The objective of this project is to use neural network with keras to solve regression problem in Python and R. This project is originally done in Python in Deep Learning with Keras, from Antonio Gulli and Sujit Pal, Keras regression example - predicting benzene levels in the air. Here we also do with R with some improvision.
This section executes purple part of the project flow shown in the figure below in R.
Following are the links for the code and report generated
Relates to purple part of the project (see figure above).
Relates to blue part of the project (see figure above).
Courtesy of https://archive.ics.uci.edu/ml/datasets/Air+Quality
temp <- tempfile()
download.file("https://archive.ics.uci.edu/ml/machine-learning-databases/00360/AirQualityUCI.zip",
temp)
df_data <- read.table(unz(temp, "AirQualityUCI.csv"), sep=";", dec=",", header=TRUE)
unlink(temp)
colnames(df_data)
## [1] "Date" "Time" "CO.GT." "PT08.S1.CO."

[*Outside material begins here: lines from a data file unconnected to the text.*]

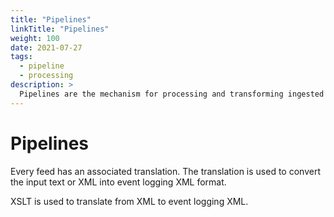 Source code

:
```yaml
---
title: "Pipelines"
linkTitle: "Pipelines"
weight: 100
date: 2021-07-27
tags: 
  - pipeline
  - processing
description: >
  Pipelines are the mechanism for processing and transforming ingested data.
---
```


# Pipelines
Every feed has an associated translation. The translation is used to convert the input text or XML into event logging XML format.

XSLT is used to translate from XML to event logging XML.

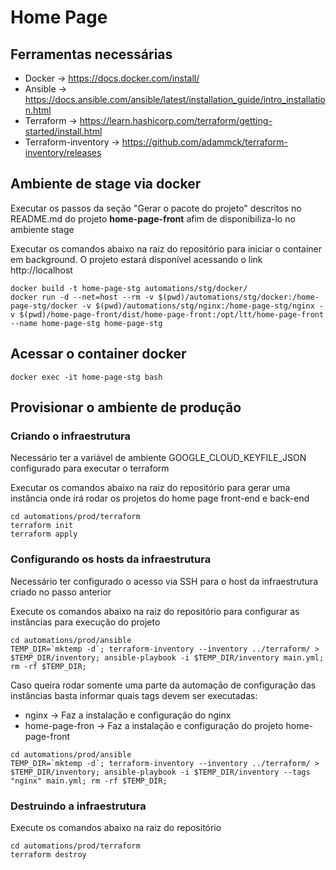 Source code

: # Home Page

## Ferramentas necessárias
* Docker -> https://docs.docker.com/install/
* Ansible -> https://docs.ansible.com/ansible/latest/installation_guide/intro_installation.html
* Terraform -> https://learn.hashicorp.com/terraform/getting-started/install.html
* Terraform-inventory -> https://github.com/adammck/terraform-inventory/releases

## Ambiente de stage via docker

Executar os passos da seção "Gerar o pacote do projeto" descritos no README.md do projeto **home-page-front** afim de disponibiliza-lo no ambiente stage

Executar os comandos abaixo na raiz do repositório para iniciar o container em background. O projeto estará disponível acessando o link http://localhost
```
docker build -t home-page-stg automations/stg/docker/
docker run -d --net=host --rm -v $(pwd)/automations/stg/docker:/home-page-stg/docker -v $(pwd)/automations/stg/nginx:/home-page-stg/nginx -v $(pwd)/home-page-front/dist/home-page-front:/opt/ltt/home-page-front --name home-page-stg home-page-stg
```

## Acessar o container docker
```
docker exec -it home-page-stg bash
```

## Provisionar o ambiente de produção

### Criando o infraestrutura

Necessário ter a variável de ambiente GOOGLE_CLOUD_KEYFILE_JSON configurado para executar o terraform

Executar os comandos abaixo na raiz do repositório para gerar uma instância onde irá rodar os projetos do home page front-end e back-end
```
cd automations/prod/terraform
terraform init
terraform apply
```

### Configurando os hosts da infraestrutura

Necessário ter configurado o acesso via SSH para o host da infraestrutura criado no passo anterior

Execute os comandos abaixo na raiz do repositório para configurar as instâncias para execução do projeto
```
cd automations/prod/ansible
TEMP_DIR=`mktemp -d`; terraform-inventory --inventory ../terraform/ > $TEMP_DIR/inventory; ansible-playbook -i $TEMP_DIR/inventory main.yml; rm -rf $TEMP_DIR;
```

Caso queira rodar somente uma parte da automação de configuração das instâncias basta informar quais tags devem ser executadas:

* nginx -> Faz a instalação e configuração do nginx
* home-page-fron -> Faz a instalação e configuração do projeto home-page-front

```
cd automations/prod/ansible
TEMP_DIR=`mktemp -d`; terraform-inventory --inventory ../terraform/ > $TEMP_DIR/inventory; ansible-playbook -i $TEMP_DIR/inventory --tags "nginx" main.yml; rm -rf $TEMP_DIR;
```

### Destruindo a infraestrutura

Execute os comandos abaixo na raiz do repositório
```
cd automations/prod/terraform
terraform destroy
```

## [5] "NMHC.GT." "C6H6.GT." "PT08.S2.NMHC." "NOx.GT."
## [9] "PT08.S3.NOx." "NO2.GT." "PT08.S4.NO2." "PT08.S5.O3."
## [13] "T" "RH" "AH" "X"
## [17] "X.1"
#https://github.com/rstudio/keras/issues/311
#df_data <- read.table("c:/ds_local/dataset/AirQualityUCI.csv", dec=",", sep=";", header=TRUE)
head(df_data)
library(visdat)
## Warning: package 'visdat' was built under R version 3.4.4
vis_dat(df_data)
## Warning: package 'bindrcpp' was built under R version 3.4.3
vis_miss(df_data)
# last two columns has no data.
df_data$X <- NULL;df_data$X.1 <- NULL
# Date Time has no impact on prediction
df_data$Date <- NULL;df_data$Time <- NULL
# We delete all rows than as any column with NA
df_data <- na.omit(df_data)
# curating the column names
colnames(df_data)
## [1] "CO.GT." "PT08.S1.CO." "NMHC.GT." "C6H6.GT."
## [5] "PT08.S2.NMHC." "NOx.GT." "PT08.S3.NOx." "NO2.GT."
## [9] "PT08.S4.NO2." "PT08.S5.O3." "T" "RH"
## [13] "AH"
colnames(df_data) <- gsub("\\.", "_", colnames(df_data)) # repalce . with _
colnames(df_data) <- gsub("_$","", colnames(df_data)) # remove last _ character
write.csv(df_data,
file="c:/ds_local/dataset/AirQualityUCI_cleaned.csv",
row.names = FALSE)